_DESCRIPTION OF THE TASK_. Copy each line of the data beneath in which the word "investir" appears.

══ EXTRACTED INFORMATION ══

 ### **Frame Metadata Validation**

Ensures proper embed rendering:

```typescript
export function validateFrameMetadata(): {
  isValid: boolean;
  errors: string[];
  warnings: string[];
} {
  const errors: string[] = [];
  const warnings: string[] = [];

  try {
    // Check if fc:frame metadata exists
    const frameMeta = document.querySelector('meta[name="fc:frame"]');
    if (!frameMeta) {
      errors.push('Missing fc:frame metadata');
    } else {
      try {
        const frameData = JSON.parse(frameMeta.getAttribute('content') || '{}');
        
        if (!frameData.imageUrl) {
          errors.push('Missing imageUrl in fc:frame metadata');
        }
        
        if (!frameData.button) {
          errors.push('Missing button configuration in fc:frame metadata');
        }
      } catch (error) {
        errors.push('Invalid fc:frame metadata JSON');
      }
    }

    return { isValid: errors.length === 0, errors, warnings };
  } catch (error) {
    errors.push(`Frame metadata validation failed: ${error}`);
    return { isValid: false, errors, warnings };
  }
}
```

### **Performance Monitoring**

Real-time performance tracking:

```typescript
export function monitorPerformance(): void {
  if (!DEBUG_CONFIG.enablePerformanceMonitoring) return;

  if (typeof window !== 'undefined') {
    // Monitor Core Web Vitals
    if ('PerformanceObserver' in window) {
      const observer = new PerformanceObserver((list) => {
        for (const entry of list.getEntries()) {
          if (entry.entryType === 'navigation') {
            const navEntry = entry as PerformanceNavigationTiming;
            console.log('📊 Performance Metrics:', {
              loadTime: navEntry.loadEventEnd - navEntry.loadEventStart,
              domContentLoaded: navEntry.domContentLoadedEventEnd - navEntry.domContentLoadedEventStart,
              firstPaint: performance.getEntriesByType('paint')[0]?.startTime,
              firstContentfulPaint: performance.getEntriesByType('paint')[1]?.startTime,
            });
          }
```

═══
══ EXTRACTED INFORMATION ══

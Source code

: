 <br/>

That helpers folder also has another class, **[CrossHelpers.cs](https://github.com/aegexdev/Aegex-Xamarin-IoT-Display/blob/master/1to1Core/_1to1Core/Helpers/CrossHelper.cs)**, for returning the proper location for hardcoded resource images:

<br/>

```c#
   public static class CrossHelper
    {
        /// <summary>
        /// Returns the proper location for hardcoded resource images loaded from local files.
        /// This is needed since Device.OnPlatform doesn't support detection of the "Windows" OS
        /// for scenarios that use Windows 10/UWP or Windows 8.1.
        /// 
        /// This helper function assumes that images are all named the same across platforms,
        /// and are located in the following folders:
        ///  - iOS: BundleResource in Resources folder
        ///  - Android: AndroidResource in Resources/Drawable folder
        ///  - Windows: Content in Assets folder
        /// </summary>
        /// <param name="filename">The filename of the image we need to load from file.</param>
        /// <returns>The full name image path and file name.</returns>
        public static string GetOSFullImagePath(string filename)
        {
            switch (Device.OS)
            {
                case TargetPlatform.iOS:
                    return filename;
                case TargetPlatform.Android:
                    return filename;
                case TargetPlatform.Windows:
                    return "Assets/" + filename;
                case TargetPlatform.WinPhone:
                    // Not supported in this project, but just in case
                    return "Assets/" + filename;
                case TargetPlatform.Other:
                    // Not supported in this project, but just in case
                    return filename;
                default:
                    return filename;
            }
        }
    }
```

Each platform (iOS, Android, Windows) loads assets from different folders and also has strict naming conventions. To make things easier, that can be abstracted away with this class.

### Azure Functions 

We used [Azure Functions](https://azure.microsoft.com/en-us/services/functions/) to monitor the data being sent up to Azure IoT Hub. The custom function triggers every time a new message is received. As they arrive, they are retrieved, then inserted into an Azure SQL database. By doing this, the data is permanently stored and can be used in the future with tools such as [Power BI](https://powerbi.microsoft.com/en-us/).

═══
══ EXTRACTED INFORMATION ══

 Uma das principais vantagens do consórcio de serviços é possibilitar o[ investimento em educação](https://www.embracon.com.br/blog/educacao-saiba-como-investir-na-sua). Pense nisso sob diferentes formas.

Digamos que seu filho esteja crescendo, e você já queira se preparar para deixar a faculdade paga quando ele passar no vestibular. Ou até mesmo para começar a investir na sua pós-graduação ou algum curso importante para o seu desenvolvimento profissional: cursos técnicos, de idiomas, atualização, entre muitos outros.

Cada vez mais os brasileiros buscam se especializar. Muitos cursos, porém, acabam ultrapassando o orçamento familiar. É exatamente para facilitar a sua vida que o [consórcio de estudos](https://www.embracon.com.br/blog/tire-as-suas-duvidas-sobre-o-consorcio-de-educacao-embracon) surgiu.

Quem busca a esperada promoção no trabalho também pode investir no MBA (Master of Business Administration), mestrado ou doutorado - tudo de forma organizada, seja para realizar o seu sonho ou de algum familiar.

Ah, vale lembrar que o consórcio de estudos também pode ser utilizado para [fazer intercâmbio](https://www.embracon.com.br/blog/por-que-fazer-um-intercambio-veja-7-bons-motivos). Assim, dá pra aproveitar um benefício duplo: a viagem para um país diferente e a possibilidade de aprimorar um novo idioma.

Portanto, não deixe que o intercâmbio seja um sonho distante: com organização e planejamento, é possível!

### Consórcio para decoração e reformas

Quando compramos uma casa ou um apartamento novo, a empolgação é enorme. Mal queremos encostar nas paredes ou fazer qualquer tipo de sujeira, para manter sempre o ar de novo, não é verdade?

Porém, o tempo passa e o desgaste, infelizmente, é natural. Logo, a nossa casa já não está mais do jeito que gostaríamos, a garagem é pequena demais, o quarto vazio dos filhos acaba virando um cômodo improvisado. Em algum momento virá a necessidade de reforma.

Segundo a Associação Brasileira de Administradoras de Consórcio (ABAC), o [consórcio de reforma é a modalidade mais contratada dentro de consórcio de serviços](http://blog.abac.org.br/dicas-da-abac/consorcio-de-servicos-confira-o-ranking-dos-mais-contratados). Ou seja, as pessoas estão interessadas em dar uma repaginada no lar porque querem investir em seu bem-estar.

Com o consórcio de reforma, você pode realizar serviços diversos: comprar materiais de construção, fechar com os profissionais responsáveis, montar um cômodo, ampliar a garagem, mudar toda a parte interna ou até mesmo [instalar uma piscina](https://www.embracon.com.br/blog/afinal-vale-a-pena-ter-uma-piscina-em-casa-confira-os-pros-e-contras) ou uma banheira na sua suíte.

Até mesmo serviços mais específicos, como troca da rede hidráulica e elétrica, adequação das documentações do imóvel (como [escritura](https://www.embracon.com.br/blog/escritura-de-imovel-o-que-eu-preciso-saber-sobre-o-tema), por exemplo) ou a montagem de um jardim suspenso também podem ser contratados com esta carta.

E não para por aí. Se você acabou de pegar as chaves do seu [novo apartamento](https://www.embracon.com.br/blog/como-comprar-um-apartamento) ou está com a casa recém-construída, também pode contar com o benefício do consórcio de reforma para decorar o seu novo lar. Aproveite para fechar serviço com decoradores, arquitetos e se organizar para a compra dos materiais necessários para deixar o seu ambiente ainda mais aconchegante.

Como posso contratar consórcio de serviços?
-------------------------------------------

═══

_ANSWER FOR THE TASK_.
 Uma das principais vantagens do consórcio de serviços é possibilitar o[ investimento em educação](https://www.embracon.com.br/blog/educacao-saiba-como-investir-na-sua). Pense nisso sob diferentes formas.
Digamos que seu filho esteja crescendo, e você já queira se preparar para deixar a faculdade paga quando ele passar no vestibular. Ou até mesmo para começar a investir na sua pós-graduação ou algum curso importante para o seu desenvolvimento profissional: cursos técnicos, de idiomas, atualização, entre muitos outros.
Quem busca a esperada promoção no trabalho também pode investir no MBA (Master of Business Administration), mestrado ou doutorado - tudo de forma organizada, seja para realizar o seu sonho ou de algum familiar.
Segundo a Associação Brasileira de Administradoras de Consórcio (ABAC), o [consórcio de reforma é a modalidade mais contratada dentro de consórcio de serviços](http://blog.abac.org.br/dicas-da-abac/consorcio-de-servicos-confira-o-ranking-dos-mais-contratados). Ou seja, as pessoas estão interessadas em dar uma repaginada no lar porque querem investir em seu bem-estar.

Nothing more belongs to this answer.